- [What you will do] Every line in the records below with the string "sent" is to be copied out.

The data below:

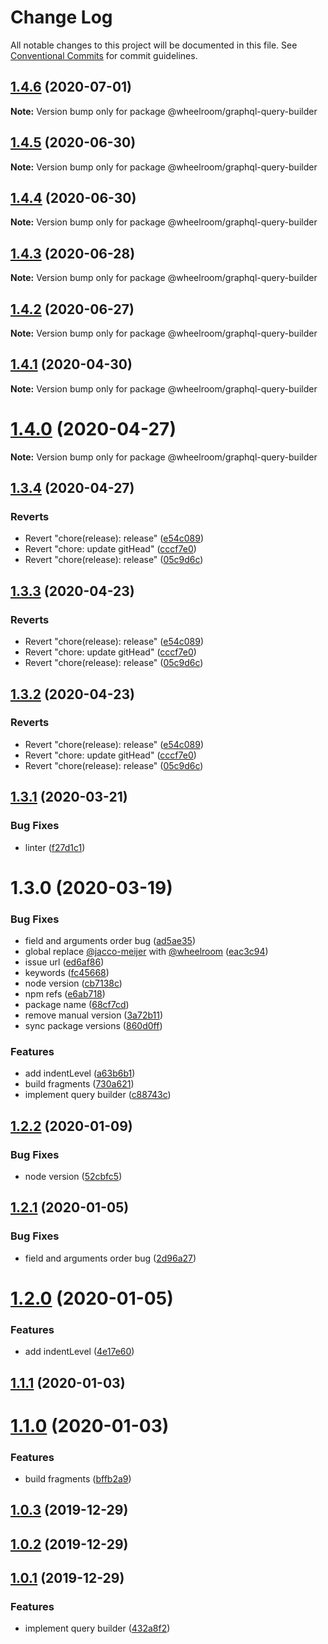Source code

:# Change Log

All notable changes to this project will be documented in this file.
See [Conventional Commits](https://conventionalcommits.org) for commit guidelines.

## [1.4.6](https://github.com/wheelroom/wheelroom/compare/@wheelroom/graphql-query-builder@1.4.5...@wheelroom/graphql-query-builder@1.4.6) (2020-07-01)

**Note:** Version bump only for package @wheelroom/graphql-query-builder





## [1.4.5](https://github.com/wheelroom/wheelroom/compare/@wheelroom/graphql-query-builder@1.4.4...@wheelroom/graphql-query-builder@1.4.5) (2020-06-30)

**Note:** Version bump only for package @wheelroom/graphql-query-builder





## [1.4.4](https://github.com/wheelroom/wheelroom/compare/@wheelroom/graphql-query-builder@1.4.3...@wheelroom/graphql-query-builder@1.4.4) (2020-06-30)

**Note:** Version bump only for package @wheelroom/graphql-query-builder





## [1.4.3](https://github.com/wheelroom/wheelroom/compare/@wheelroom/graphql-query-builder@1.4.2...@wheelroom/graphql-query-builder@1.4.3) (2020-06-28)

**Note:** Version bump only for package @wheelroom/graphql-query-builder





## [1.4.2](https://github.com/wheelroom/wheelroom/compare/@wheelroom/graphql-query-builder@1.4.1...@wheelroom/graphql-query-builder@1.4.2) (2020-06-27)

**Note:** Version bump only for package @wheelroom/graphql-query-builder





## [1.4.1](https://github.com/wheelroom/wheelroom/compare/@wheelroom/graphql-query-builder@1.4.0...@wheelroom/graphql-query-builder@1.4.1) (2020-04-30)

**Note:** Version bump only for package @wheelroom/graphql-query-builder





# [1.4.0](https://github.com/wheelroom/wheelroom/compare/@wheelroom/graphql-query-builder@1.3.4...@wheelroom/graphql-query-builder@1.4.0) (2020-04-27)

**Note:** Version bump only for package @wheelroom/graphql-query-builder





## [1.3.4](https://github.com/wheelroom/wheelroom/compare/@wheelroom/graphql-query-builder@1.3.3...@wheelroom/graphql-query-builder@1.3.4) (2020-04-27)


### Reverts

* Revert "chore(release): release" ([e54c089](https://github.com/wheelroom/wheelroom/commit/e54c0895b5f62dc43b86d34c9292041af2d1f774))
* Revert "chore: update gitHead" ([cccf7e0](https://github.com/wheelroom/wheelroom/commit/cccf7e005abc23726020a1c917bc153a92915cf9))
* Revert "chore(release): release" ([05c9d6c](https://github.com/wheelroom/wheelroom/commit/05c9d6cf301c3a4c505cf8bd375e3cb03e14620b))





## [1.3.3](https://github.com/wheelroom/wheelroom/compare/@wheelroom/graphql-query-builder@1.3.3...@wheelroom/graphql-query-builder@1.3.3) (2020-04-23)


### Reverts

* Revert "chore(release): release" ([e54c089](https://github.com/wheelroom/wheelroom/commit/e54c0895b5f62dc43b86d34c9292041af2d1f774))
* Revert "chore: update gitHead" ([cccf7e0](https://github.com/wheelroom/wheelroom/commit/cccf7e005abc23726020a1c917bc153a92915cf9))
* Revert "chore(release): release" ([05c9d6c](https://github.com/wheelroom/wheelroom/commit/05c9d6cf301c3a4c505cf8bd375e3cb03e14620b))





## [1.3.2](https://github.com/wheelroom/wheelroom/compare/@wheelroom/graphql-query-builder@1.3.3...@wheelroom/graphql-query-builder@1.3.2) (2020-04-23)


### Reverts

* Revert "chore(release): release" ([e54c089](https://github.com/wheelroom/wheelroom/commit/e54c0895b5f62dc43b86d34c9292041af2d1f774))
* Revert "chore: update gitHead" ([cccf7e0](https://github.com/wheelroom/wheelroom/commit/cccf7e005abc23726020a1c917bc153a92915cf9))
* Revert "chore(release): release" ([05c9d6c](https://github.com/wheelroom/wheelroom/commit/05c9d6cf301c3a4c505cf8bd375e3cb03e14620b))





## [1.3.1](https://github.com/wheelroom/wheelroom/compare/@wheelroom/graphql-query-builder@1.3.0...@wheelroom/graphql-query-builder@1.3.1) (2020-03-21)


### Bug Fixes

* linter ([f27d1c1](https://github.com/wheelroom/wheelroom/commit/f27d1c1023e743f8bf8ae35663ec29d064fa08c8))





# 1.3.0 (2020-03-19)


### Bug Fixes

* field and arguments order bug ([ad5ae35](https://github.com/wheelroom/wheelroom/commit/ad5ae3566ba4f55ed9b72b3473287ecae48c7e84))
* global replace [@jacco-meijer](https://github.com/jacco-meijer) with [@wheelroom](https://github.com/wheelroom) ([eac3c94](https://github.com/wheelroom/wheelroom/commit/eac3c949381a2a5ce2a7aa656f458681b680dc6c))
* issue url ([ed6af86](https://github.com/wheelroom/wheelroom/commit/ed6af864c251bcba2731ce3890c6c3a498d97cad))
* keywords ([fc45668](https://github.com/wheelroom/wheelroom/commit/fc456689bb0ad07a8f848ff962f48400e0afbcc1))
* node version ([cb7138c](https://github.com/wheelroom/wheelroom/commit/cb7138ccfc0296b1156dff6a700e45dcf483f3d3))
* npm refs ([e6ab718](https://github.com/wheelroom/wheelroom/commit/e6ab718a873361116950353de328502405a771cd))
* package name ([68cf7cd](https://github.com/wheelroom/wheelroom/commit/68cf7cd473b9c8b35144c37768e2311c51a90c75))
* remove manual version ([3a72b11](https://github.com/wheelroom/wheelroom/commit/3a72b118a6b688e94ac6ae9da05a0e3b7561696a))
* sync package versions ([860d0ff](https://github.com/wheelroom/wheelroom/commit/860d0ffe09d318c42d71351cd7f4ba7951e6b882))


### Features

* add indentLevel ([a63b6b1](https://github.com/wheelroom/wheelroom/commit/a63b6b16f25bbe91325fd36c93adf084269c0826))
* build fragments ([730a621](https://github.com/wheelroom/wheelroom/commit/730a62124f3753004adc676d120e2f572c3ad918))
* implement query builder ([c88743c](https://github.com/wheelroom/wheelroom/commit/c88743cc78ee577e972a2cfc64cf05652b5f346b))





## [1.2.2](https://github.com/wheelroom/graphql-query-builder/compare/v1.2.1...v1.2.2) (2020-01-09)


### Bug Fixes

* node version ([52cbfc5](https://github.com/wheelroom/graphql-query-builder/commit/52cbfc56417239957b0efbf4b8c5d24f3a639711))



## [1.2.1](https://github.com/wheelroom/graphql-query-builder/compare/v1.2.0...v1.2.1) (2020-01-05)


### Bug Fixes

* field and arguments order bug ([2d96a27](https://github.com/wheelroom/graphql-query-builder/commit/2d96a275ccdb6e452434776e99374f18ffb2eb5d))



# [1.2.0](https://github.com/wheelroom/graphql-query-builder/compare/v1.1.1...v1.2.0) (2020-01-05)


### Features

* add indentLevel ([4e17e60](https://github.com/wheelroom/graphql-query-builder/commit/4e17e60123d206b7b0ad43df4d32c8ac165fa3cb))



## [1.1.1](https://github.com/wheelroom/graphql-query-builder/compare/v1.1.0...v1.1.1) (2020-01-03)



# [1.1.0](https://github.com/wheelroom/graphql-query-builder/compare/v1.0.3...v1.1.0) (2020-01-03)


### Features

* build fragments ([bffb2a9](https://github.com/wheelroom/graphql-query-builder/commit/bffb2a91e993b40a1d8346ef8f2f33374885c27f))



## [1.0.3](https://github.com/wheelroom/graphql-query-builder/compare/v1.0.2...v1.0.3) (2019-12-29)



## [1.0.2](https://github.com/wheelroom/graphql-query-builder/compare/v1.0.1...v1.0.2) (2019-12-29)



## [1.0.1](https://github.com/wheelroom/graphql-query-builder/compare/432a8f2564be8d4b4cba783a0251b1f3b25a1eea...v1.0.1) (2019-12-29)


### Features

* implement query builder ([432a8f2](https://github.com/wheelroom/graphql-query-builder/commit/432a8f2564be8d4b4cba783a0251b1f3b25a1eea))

End of The data.
The data below:

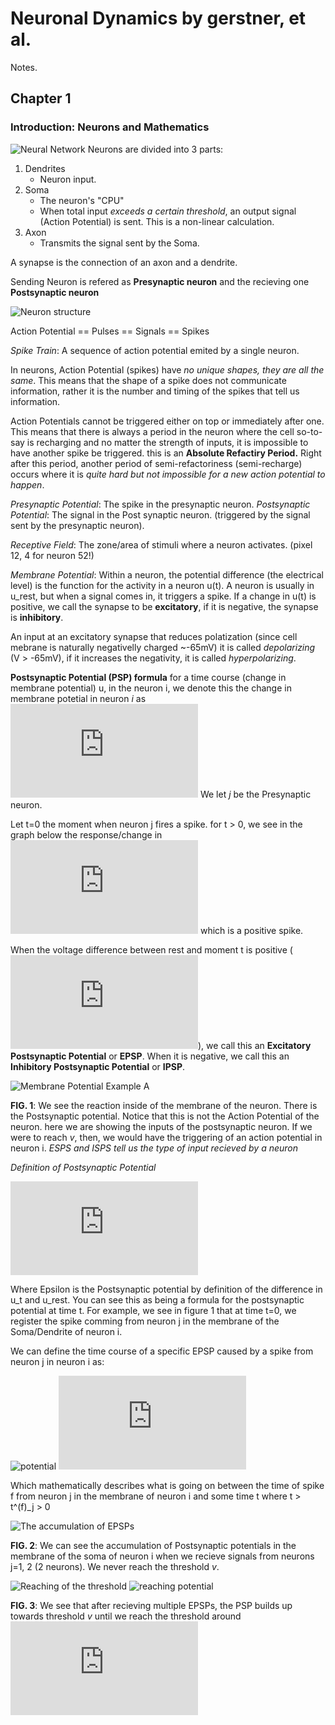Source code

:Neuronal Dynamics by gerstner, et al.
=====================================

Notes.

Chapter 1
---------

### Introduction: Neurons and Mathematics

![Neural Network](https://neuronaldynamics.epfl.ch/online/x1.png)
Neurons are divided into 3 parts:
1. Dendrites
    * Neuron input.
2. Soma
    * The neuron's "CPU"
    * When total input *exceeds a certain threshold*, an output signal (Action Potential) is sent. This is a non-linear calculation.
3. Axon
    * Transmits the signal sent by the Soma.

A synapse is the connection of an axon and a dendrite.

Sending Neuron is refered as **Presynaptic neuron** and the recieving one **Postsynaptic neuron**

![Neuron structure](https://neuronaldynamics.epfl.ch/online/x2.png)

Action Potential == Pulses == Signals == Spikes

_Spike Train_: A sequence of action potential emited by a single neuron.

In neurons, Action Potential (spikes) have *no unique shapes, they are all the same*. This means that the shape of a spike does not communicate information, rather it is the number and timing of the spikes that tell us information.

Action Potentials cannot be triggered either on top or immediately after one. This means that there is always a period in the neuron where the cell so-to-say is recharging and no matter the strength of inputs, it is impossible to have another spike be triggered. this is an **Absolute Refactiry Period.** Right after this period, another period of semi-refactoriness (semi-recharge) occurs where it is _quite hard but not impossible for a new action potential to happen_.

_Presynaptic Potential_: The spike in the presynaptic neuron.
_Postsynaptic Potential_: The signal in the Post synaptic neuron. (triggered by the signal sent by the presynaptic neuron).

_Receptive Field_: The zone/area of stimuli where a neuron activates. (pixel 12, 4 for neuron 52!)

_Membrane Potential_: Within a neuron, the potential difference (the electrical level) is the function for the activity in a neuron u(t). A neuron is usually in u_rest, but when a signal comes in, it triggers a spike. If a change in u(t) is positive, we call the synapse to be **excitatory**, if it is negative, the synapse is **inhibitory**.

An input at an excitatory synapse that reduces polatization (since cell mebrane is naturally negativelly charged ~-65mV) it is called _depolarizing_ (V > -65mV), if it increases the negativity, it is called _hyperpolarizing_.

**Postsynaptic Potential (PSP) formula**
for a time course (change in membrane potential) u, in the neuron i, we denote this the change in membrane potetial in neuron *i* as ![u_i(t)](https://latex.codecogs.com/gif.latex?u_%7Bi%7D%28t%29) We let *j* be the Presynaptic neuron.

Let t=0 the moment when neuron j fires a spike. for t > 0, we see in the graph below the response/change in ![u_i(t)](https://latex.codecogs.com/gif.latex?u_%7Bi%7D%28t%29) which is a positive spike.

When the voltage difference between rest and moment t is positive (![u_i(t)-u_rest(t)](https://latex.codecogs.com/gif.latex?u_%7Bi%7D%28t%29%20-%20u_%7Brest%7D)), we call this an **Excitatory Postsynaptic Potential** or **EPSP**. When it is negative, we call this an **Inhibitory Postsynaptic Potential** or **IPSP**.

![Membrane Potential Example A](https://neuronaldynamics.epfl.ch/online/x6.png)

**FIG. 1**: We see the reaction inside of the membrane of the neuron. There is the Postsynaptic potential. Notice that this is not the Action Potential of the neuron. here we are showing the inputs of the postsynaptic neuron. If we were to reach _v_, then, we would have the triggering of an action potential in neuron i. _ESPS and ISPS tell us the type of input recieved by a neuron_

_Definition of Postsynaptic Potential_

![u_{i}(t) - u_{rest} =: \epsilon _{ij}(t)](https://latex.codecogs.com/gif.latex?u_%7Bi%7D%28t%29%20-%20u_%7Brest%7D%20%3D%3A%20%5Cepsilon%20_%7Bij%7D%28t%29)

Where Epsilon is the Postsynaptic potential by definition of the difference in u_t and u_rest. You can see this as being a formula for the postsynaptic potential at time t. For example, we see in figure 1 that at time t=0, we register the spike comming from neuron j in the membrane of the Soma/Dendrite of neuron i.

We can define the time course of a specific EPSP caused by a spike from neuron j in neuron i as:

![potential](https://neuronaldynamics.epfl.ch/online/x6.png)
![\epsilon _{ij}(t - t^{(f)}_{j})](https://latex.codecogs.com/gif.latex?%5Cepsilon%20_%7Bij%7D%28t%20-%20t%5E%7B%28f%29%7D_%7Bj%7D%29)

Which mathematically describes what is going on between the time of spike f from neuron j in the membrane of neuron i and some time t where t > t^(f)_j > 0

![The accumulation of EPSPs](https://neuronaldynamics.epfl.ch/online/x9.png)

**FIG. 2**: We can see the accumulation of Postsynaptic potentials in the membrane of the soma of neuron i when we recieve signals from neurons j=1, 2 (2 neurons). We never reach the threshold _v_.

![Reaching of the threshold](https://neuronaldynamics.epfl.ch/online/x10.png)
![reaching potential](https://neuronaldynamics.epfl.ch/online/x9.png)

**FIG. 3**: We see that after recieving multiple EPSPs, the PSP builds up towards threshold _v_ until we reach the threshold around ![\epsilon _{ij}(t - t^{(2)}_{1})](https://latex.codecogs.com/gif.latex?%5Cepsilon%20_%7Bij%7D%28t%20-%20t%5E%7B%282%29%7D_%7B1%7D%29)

End of The data.

- [Output]
    * When total input *exceeds a certain threshold*, an output signal (Action Potential) is sent. This is a non-linear calculation.
    * Transmits the signal sent by the Soma.
_Postsynaptic Potential_: The signal in the Post synaptic neuron. (triggered by the signal sent by the presynaptic neuron).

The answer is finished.